**What is needed**
What is the number of lines in the data that contain "find"? Respond with nothing else.

**Entries shown**
=== Section Start ===
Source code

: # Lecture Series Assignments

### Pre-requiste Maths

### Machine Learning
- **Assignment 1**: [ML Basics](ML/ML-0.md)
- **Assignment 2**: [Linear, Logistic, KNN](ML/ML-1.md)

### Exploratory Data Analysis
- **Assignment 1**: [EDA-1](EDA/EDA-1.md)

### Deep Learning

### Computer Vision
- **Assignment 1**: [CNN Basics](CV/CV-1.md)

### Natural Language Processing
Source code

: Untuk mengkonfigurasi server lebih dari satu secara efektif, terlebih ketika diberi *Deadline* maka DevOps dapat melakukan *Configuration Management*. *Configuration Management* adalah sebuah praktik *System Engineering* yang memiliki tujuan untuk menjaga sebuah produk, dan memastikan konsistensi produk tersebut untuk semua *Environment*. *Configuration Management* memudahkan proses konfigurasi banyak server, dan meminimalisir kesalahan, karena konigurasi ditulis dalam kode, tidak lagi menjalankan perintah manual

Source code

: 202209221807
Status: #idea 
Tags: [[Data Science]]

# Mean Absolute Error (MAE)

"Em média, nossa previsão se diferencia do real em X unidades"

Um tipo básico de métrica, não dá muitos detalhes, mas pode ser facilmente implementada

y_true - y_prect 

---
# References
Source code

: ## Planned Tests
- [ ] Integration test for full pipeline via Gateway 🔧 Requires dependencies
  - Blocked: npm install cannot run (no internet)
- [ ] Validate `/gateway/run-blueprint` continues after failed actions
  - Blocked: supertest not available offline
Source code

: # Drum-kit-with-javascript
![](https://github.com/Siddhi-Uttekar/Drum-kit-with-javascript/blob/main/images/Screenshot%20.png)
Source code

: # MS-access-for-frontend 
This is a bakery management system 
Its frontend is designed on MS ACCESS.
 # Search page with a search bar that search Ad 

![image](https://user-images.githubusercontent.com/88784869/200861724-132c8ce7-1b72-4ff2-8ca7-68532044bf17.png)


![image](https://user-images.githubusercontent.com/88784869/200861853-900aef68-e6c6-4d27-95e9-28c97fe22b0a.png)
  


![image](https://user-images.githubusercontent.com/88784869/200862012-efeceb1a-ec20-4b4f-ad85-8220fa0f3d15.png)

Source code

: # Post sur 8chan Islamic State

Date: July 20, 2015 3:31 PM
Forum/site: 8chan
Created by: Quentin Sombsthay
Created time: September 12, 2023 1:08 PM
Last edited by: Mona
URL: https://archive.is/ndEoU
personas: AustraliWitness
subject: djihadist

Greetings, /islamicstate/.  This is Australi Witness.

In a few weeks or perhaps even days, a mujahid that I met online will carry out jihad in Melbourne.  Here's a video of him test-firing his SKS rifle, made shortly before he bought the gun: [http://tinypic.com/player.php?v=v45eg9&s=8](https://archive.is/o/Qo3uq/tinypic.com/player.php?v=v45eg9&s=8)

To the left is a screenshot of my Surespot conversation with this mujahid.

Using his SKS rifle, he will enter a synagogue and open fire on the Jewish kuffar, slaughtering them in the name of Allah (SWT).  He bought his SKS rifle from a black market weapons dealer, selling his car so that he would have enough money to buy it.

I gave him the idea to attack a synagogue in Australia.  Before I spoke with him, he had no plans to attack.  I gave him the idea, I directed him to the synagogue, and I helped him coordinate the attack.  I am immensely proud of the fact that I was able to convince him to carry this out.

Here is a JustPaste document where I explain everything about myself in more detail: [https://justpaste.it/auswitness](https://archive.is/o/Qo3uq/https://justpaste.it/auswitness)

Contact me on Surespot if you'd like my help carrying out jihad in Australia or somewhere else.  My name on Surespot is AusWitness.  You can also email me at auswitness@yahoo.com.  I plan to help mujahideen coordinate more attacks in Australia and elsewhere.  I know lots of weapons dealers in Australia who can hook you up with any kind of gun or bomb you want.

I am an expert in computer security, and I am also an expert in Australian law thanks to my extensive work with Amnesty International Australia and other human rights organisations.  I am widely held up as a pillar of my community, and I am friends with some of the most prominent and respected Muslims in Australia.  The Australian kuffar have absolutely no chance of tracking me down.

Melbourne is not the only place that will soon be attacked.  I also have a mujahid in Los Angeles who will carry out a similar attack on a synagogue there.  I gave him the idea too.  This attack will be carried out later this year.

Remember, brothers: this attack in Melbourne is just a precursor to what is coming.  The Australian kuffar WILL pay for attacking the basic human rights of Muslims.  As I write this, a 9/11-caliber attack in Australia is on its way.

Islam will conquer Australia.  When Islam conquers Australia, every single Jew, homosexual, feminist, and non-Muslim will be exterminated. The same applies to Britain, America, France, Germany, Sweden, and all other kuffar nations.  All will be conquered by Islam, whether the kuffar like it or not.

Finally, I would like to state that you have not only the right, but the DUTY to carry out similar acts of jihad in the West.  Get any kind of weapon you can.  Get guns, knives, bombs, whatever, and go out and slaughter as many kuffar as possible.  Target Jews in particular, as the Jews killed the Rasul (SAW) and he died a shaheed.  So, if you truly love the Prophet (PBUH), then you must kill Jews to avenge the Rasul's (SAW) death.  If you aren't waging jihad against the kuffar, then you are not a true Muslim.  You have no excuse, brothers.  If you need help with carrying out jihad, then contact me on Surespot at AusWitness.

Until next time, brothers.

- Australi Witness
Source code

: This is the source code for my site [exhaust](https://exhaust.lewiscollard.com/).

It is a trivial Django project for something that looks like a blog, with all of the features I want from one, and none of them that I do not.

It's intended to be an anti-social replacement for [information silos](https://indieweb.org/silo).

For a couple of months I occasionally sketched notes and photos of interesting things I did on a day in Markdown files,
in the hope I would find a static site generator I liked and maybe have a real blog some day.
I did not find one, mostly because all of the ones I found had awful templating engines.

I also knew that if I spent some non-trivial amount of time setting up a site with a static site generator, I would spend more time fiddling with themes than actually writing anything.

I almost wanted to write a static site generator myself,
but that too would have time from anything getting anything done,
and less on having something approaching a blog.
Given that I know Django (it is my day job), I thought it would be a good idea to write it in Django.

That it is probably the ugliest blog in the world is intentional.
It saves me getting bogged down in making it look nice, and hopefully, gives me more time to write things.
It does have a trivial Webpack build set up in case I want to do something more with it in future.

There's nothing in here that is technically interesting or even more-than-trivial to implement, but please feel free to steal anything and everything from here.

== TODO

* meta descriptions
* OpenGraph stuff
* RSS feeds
=== Section End ===
**Output below**
2